İntiharla ilgili öyküler ve fanteziler konusunda öyle önyargılar vardır kibunların yanlış olduğunu göstermek neredeyse imkânsızdır. İşte belli başlı intiharla ilgili doğrular ve yanlışlar:
1-YANLIŞ: İntihardan söz eden kişi intihar etmez.
DOĞRU: İntihar eden kişilerin %80 i daha önce bundan söz etmişlerdir ve çevrelerindeki kişilere yardım etmeleri konusunda bir şans vermişlerdir.
2-YANLIŞ: Bir kişi kendini gerçekten öldürmek istiyorsa onu engelleyemezsiniz.
DOĞRU: İntiharların çoğu kriz dönemlerinde ortaya çıkmaktadır. Etkili bir müdahale intiharı önleyebilir.
3-YANLIŞ: İntiharı bir kere deneyen bunu sık sık tekrarlar.
DOĞRU: İntihar girişiminde bulunmuş kişilerin %80 i bunu hayatlarında tek bir kez yapmışlardır.

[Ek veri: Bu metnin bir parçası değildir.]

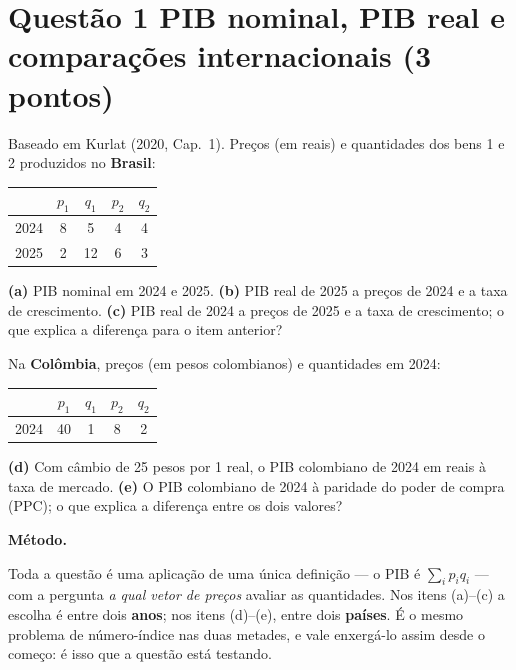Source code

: \documentclass[11pt, a4paper]{article}
\newcommand{\passo}[1]{\medskip\noindent\textbf{#1}\par\nobreak}
\begin{document}
\section[Questão 1 --- PIB nominal, PIB real e comparações internacionais]{Questão 1 \quad PIB nominal, PIB real e comparações internacionais \hfill \normalsize (3 pontos)}

\begin{tcolorbox}[questionbox]
\small
Baseado em Kurlat (2020, Cap.\ 1). Preços (em reais) e quantidades dos bens 1 e 2
produzidos no \textbf{Brasil}:

\begin{center}
\begin{tabular}{ccccc}
\toprule
 & $p_1$ & $q_1$ & $p_2$ & $q_2$ \\
\midrule
2024 & 8 & 5  & 4 & 4 \\
2025 & 2 & 12 & 6 & 3 \\
\bottomrule
\end{tabular}
\end{center}

\textbf{(a)} PIB nominal em 2024 e 2025. \textbf{(b)} PIB real de 2025 a preços de 2024 e a
taxa de crescimento. \textbf{(c)} PIB real de 2024 a preços de 2025 e a taxa de crescimento;
o que explica a diferença para o item anterior?

Na \textbf{Colômbia}, preços (em pesos colombianos) e quantidades em 2024:

\begin{center}
\begin{tabular}{ccccc}
\toprule
 & $p_1$ & $q_1$ & $p_2$ & $q_2$ \\
\midrule
2024 & 40 & 1 & 8 & 2 \\
\bottomrule
\end{tabular}
\end{center}

\textbf{(d)} Com câmbio de 25 pesos por 1 real, o PIB colombiano de 2024 em reais à taxa de
mercado. \textbf{(e)} O PIB colombiano de 2024 à paridade do poder de compra (PPC); o que
explica a diferença entre os dois valores?
\end{tcolorbox}

\passo{Método.} Toda a questão é uma aplicação de uma única definição --- o PIB é
$\sum_i p_i q_i$ --- com a pergunta \emph{a qual vetor de preços} avaliar as quantidades.
Nos itens (a)--(c) a escolha é entre dois \textbf{anos}; nos itens (d)--(e), entre dois
\textbf{países}. É o mesmo problema de número-índice nas duas metades, e vale enxergá-lo
assim desde o começo: é isso que a questão está testando.
\end{document}
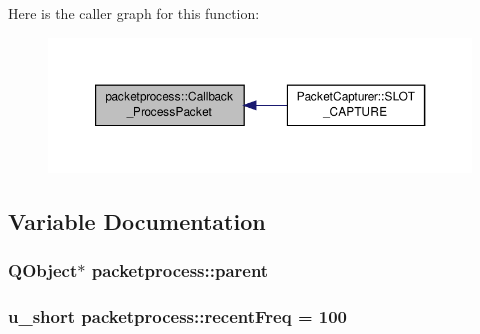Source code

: Here is the caller graph for this function\-:\nopagebreak
\begin{figure}[H]
\begin{center}
\leavevmode
\includegraphics[width=350pt]{namespacepacketprocess_a17240af943c2d732bb5242e802445a5f_icgraph}
\end{center}
\end{figure}




\subsection{Variable Documentation}
\hypertarget{namespacepacketprocess_ad98eea621960299d54ed1535bf3a605e}{
\subsubsection[{parent}]{\setlength{\rightskip}{0pt plus 5cm}Q\-Object$\ast$ packetprocess\-::parent}}\label{namespacepacketprocess_ad98eea621960299d54ed1535bf3a605e}
\hypertarget{namespacepacketprocess_a0ffda1e178a79656e927189b103e8708}{
\subsubsection[{recent\-Freq}]{\setlength{\rightskip}{0pt plus 5cm}u\-\_\-short packetprocess\-::recent\-Freq = 100}}\label{namespacepacketprocess_a0ffda1e178a79656e927189b103e8708}
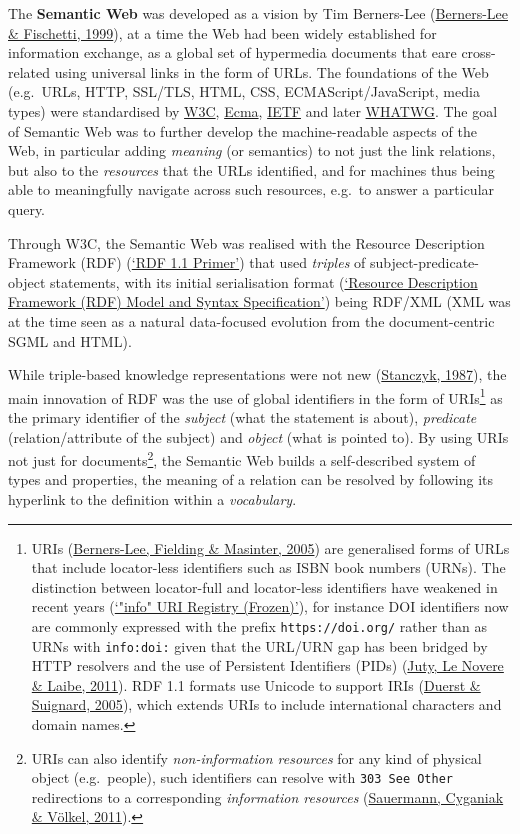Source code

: The \textbf{Semantic Web} was developed as a vision by Tim Berners-Lee (\protect\hyperlink{ref-Guy7cjVY}{Berners-Lee \& Fischetti, 1999}), at a time the Web had been widely established for information exchange, as a global set of hypermedia documents that eare cross-related using universal links in the form of URLs. The foundations of the Web (e.g.~URLs, HTTP, SSL/TLS, HTML, CSS, ECMAScript/JavaScript, media types) were standardised by \href{https://www.w3.org/standards/}{W3C}, \href{https://www.ecma-international.org/}{Ecma}, \href{https://www.ietf.org/standards/}{IETF} and later \href{https://whatwg.org/}{WHATWG}. The goal of Semantic Web was to further develop the machine-readable aspects of the Web, in particular adding \emph{meaning} (or semantics) to not just the link relations, but also to the \emph{resources} that the URLs identified, and for machines thus being able to meaningfully navigate across such resources, e.g.~to answer a particular query.

Through W3C, the Semantic Web was realised with the Resource Description Framework (RDF) (\protect\hyperlink{ref-16WGmCih8}{{`RDF 1.1 Primer'}}) that used \emph{triples} of subject-predicate-object statements, with its initial serialisation format (\protect\hyperlink{ref-16wvFH4nh}{{`Resource Description Framework (RDF) Model and Syntax Specification'}}) being RDF/XML (XML was at the time seen as a natural data-focused evolution from the document-centric SGML and HTML).

While triple-based knowledge representations were not new (\protect\hyperlink{ref-NxvhwSmG}{Stanczyk, 1987}), the main innovation of RDF was the use of global identifiers in the form of URIs\footnote{URIs (\protect\hyperlink{ref-RRtwPF7Y}{Berners-Lee, Fielding \& Masinter, 2005}) are generalised forms of URLs that include locator-less identifiers
  such as ISBN book numbers (URNs). The distinction between locator-full and locator-less identifiers have weakened in recent years (\protect\hyperlink{ref-nW4HY8Nq}{{`"info" URI Registry (Frozen)'}}), for instance DOI identifiers now are commonly expressed with the prefix \texttt{https://doi.org/} rather than as URNs with \texttt{info:doi:} given that the URL/URN gap has been bridged by HTTP resolvers and the use of Persistent Identifiers (PIDs) (\protect\hyperlink{ref-HqZ3r6J3}{Juty, Le Novere \& Laibe, 2011}). RDF 1.1 formats use Unicode to support IRIs (\protect\hyperlink{ref-rqjuXkEf}{Duerst \& Suignard, 2005}), which extends URIs to include international characters and domain names.} as the primary identifier of the \emph{subject} (what the statement is about), \emph{predicate} (relation/attribute of the subject) and \emph{object} (what is pointed to). By using URIs not just for documents\footnote{URIs can also identify \emph{non-information resources} for any kind of physical object (e.g.~people), such identifiers can resolve with \texttt{303\ See\ Other} redirections to a corresponding \emph{information resources} (\protect\hyperlink{ref-rnzJ4khD}{Sauermann, Cyganiak \& Völkel, 2011}).}, the Semantic Web builds a self-described system of types and properties, the meaning of a relation can be resolved by following its hyperlink to the definition within a \emph{vocabulary}.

4-YANLIŞ: Bir kişi ile intihar düşünce ve planları hakkında konuşmak o kişiye kendini öldürme fikri verebilir.
DOĞRU. İntihar fikirlerini birisi ile konuşma fırsatı bulan kişi rahatlamış ve intihar olayının kısır döngüsünden kurtulmuş olur.
5-YANLIŞ: İntihar kalıtsal bir olaydır.
DOĞRU: İntiharın kalıtsal olduğu kanıtlanmamıştır.
6-YANLIŞ: Çok iyi veya çok kötü zamanlarda intihar oranları özellikle yüksektir.
DOĞRU: İyi veya kötü zamanlardan çokiyiden kötüye veya kötüden iyiye geçiş dönemlerinde intihar oranları yükselir
7-YANLIŞ: Havanın kapalı olduğu zamanlarda Aralık ve Kasım aylarında intiharlar artar.
DOĞRU: İntihar sıklığında ilkbaharda daha fazla olmak üzere bahar aylarında anlamlı bir artış olduğu saptanmıştır. Bayramlardan sonra krizlerde artış olduğu gözlenmiştir.
Yaşamda her zaman kriz sebepleri bulunacaktır öyleyse ne yapmalıyız? Cesaretimizi ve umudumuzu kaybetmemeliyiz. Kendimizi kötü hissettiğimiz zamanlar karşılaştığımız güçlüklerin altında ezildiğimizi hissederiz. Böyle durumlarda bizden istenen en basit işler bile yolumuza çıkan aşılmaz dağlar gibi görünebilir. Tüm sorunları bir çırpıda halletmek mümkün olmadığına göre; öncelikle güncel sorunlara eğilmeli; diğerleri aciliyetlerine ve eldeki olanaklara göre sıraya konmalıdır. Hala çözüm aşamasında ya da harekete geçmede sorunlar yaşanıyorsa mutlaka bir psikologdan yardım istenmelidir.